EXERCISE DATA:
--- START ---

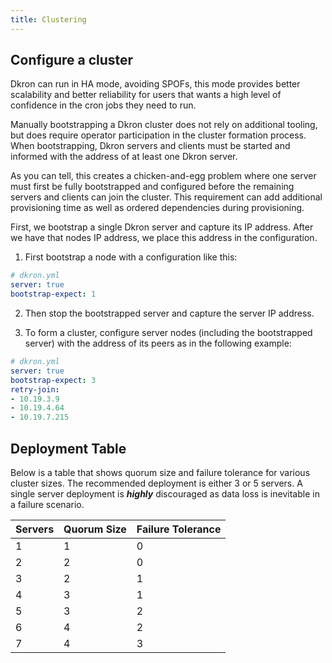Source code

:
 ```yaml
---
title: Clustering
---
```


## Configure a cluster

Dkron can run in HA mode, avoiding SPOFs, this mode provides better scalability and better reliability for users that wants a high level of confidence in the cron jobs they need to run.

Manually bootstrapping a Dkron cluster does not rely on additional tooling, but does require operator participation in the cluster formation process. When bootstrapping, Dkron servers and clients must be started and informed with the address of at least one Dkron server.

As you can tell, this creates a chicken-and-egg problem where one server must first be fully bootstrapped and configured before the remaining servers and clients can join the cluster. This requirement can add additional provisioning time as well as ordered dependencies during provisioning.

First, we bootstrap a single Dkron server and capture its IP address. After we have that nodes IP address, we place this address in the configuration.

1. First bootstrap a node with a configuration like this:

```yaml
# dkron.yml
server: true
bootstrap-expect: 1
```

2. Then stop the bootstrapped server and capture the server IP address.

3. To form a cluster, configure server nodes (including the bootstrapped server) with the address of its peers as in the following example:

```yaml
# dkron.yml
server: true
bootstrap-expect: 3
retry-join:
- 10.19.3.9
- 10.19.4.64
- 10.19.7.215
```

## Deployment Table

Below is a table that shows quorum size and failure tolerance for various
cluster sizes. The recommended deployment is either 3 or 5 servers. A single
server deployment is _**highly**_ discouraged as data loss is inevitable in a
failure scenario.

<table>
  <thead>
    <tr>
      <th>Servers</th>
      <th>Quorum Size</th>
      <th>Failure Tolerance</th>
    </tr>
  </thead>
  <tbody>
    <tr>
      <td>1</td>
      <td>1</td>
      <td>0</td>
    </tr>
    <tr>
      <td>2</td>
      <td>2</td>
      <td>0</td>
    </tr>
    <tr class="warning">
      <td>3</td>
      <td>2</td>
      <td>1</td>
    </tr>
    <tr>
      <td>4</td>
      <td>3</td>
      <td>1</td>
    </tr>
    <tr class="warning">
      <td>5</td>
      <td>3</td>
      <td>2</td>
    </tr>
    <tr>
      <td>6</td>
      <td>4</td>
      <td>2</td>
    </tr>
    <tr>
      <td>7</td>
      <td>4</td>
      <td>3</td>
    </tr>
  </tbody>
</table>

--- END ---

TASK OBJECTIVE:
In the listing above, find every line with the word "single" and copy it out.

TASK OUTPUT:
First, we bootstrap a single Dkron server and capture its IP address. After we have that nodes IP address, we place this address in the configuration.
cluster sizes. The recommended deployment is either 3 or 5 servers. A single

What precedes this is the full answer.